Task objective: Keep every line of the data below that has the string "recent" and present those lines.
= Beginning of Section =
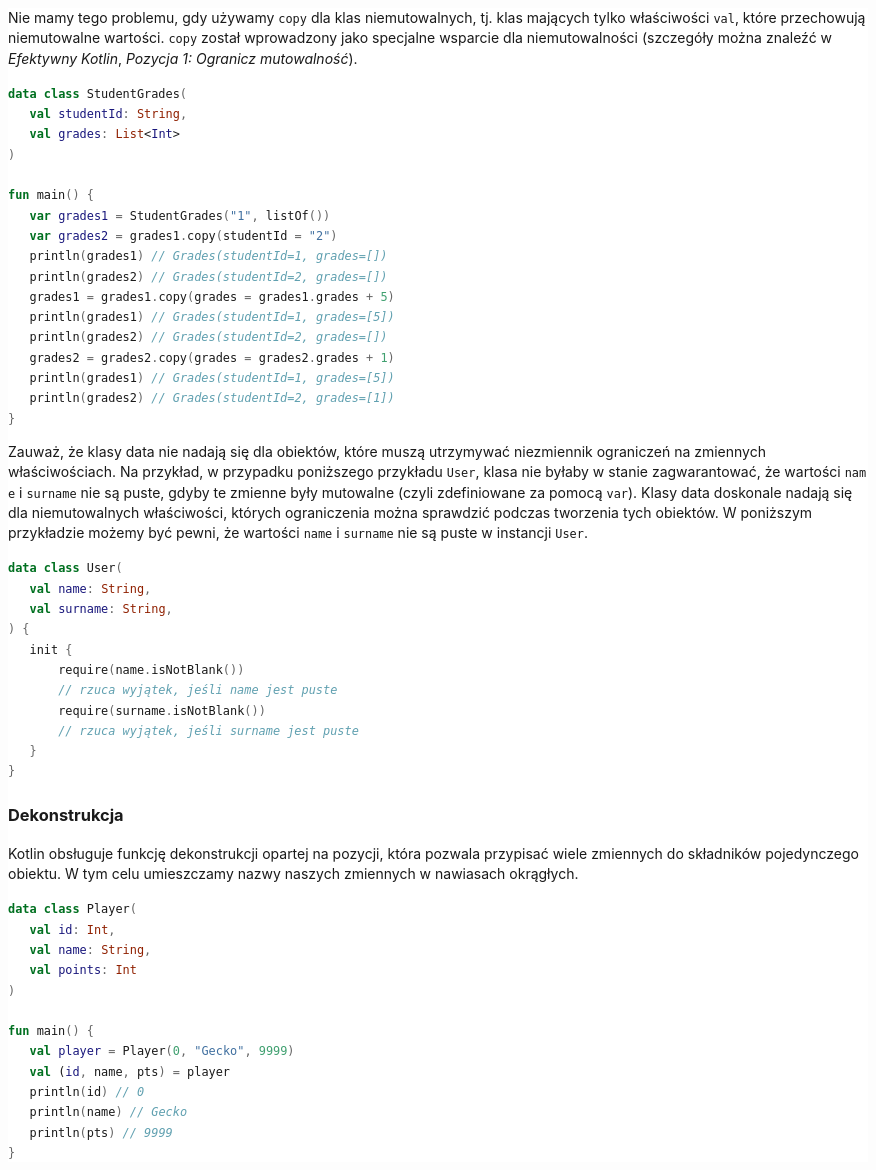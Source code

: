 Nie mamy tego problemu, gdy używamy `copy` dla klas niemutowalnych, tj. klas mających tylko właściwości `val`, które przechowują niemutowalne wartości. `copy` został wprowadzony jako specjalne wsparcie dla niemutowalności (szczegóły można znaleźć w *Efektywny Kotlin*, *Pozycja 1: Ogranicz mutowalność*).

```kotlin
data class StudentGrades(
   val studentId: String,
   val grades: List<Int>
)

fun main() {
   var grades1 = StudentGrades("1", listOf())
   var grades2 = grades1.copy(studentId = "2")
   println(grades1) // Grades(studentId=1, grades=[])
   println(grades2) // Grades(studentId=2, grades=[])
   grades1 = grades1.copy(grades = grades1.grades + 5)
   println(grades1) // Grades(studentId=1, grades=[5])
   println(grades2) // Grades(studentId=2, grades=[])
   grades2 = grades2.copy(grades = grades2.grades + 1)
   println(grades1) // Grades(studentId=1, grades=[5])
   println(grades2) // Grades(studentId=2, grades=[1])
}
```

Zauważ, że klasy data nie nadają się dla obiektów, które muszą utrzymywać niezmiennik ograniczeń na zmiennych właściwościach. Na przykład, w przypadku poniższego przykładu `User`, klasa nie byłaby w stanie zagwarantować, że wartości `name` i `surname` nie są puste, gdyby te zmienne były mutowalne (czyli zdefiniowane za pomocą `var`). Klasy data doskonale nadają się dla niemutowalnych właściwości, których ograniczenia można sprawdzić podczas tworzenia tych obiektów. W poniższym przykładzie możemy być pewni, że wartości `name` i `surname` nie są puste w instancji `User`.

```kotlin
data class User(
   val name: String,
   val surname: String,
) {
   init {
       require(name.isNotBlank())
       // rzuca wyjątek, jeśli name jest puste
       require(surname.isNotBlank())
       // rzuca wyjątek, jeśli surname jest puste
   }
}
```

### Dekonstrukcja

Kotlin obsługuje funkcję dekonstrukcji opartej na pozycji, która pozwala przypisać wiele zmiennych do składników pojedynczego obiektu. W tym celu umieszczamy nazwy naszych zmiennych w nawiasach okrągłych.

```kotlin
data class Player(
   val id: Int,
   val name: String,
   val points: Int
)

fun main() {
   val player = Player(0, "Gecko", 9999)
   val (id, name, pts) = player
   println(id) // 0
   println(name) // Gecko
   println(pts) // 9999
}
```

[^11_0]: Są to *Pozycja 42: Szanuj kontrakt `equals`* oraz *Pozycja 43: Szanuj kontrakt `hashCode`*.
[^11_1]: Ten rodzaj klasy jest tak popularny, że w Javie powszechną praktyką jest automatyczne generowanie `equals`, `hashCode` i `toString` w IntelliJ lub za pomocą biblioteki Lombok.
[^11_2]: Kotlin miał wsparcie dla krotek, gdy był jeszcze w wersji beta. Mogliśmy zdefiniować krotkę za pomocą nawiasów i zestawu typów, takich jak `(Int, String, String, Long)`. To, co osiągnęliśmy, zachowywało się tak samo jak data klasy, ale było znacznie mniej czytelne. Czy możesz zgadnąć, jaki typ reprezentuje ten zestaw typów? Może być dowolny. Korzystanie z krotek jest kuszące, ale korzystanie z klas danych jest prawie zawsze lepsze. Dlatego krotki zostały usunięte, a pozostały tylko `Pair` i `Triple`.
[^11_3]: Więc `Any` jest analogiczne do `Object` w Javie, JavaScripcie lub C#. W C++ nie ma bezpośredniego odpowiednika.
= End of Section =
= Beginning of Section =
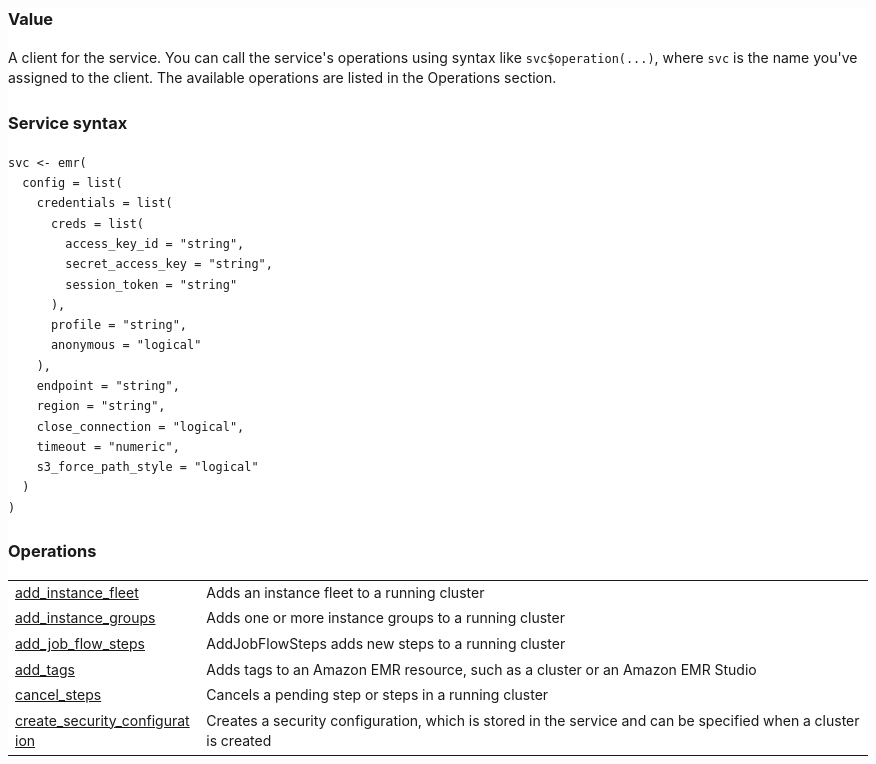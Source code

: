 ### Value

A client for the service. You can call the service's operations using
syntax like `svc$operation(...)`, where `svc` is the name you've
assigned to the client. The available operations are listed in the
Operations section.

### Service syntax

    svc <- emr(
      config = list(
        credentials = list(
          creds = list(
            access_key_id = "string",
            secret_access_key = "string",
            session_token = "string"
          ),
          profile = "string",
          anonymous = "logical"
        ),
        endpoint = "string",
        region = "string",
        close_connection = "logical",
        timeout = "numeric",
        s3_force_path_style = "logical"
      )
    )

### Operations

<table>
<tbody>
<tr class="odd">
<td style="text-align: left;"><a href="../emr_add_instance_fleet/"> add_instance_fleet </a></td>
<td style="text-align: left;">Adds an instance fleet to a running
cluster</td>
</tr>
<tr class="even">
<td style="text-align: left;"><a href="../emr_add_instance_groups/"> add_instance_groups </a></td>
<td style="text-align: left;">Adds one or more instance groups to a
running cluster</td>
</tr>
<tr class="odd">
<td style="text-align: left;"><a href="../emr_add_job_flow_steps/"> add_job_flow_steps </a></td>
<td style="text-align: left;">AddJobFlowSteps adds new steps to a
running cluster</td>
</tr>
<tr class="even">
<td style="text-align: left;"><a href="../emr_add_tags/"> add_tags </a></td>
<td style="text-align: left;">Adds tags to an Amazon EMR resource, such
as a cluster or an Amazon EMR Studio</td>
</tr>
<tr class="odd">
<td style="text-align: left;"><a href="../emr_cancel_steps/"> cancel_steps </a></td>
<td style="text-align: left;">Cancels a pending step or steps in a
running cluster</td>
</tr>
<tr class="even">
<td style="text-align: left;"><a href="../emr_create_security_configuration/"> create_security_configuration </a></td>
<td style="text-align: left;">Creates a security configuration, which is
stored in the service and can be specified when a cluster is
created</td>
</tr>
= End of Section =
= Beginning of Section =
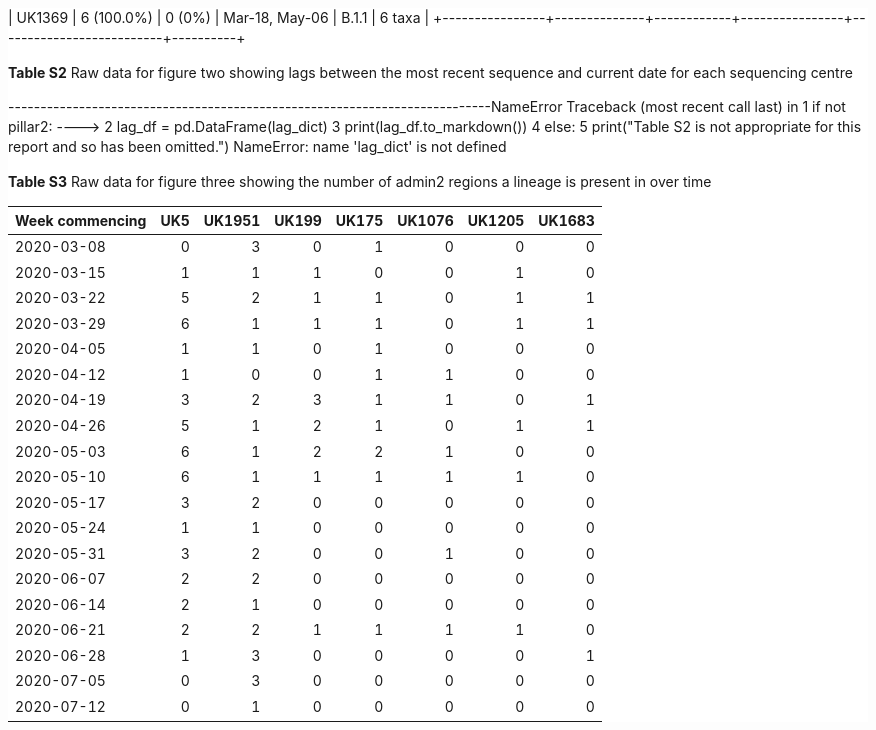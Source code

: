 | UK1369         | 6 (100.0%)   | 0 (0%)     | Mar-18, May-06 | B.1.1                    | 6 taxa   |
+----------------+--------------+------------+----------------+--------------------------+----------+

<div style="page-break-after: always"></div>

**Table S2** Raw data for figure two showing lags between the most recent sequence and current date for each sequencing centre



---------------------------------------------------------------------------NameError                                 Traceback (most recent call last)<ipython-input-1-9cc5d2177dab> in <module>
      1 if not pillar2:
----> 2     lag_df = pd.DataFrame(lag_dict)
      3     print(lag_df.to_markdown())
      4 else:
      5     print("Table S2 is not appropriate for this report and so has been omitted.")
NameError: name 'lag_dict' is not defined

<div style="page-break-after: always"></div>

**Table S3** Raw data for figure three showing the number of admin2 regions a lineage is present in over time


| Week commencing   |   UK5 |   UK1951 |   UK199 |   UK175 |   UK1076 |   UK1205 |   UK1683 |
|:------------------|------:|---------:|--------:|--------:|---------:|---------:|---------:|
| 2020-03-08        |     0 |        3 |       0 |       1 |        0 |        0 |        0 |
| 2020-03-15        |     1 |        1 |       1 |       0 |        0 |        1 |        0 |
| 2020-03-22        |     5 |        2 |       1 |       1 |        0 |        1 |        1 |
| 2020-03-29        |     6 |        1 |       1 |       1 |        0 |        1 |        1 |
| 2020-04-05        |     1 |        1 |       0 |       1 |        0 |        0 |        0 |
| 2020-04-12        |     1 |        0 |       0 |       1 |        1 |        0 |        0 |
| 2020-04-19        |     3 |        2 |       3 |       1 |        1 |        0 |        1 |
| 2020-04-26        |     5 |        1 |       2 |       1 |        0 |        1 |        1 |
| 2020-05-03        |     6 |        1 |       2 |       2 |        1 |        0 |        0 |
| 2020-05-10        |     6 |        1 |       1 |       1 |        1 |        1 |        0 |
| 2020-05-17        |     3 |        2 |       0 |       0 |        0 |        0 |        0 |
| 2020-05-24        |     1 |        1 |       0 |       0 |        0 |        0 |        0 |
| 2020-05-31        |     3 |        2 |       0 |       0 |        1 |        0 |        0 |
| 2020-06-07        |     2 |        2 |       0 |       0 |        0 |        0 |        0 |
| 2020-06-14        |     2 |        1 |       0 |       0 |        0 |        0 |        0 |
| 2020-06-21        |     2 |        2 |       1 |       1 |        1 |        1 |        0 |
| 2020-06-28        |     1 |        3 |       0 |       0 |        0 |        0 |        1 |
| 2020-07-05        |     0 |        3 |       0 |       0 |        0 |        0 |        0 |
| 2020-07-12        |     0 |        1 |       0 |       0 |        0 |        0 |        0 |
= End of Section =
Your response:
**Table S2** Raw data for figure two showing lags between the most recent sequence and current date for each sequencing centre
---------------------------------------------------------------------------NameError                                 Traceback (most recent call last)<ipython-input-1-9cc5d2177dab> in <module>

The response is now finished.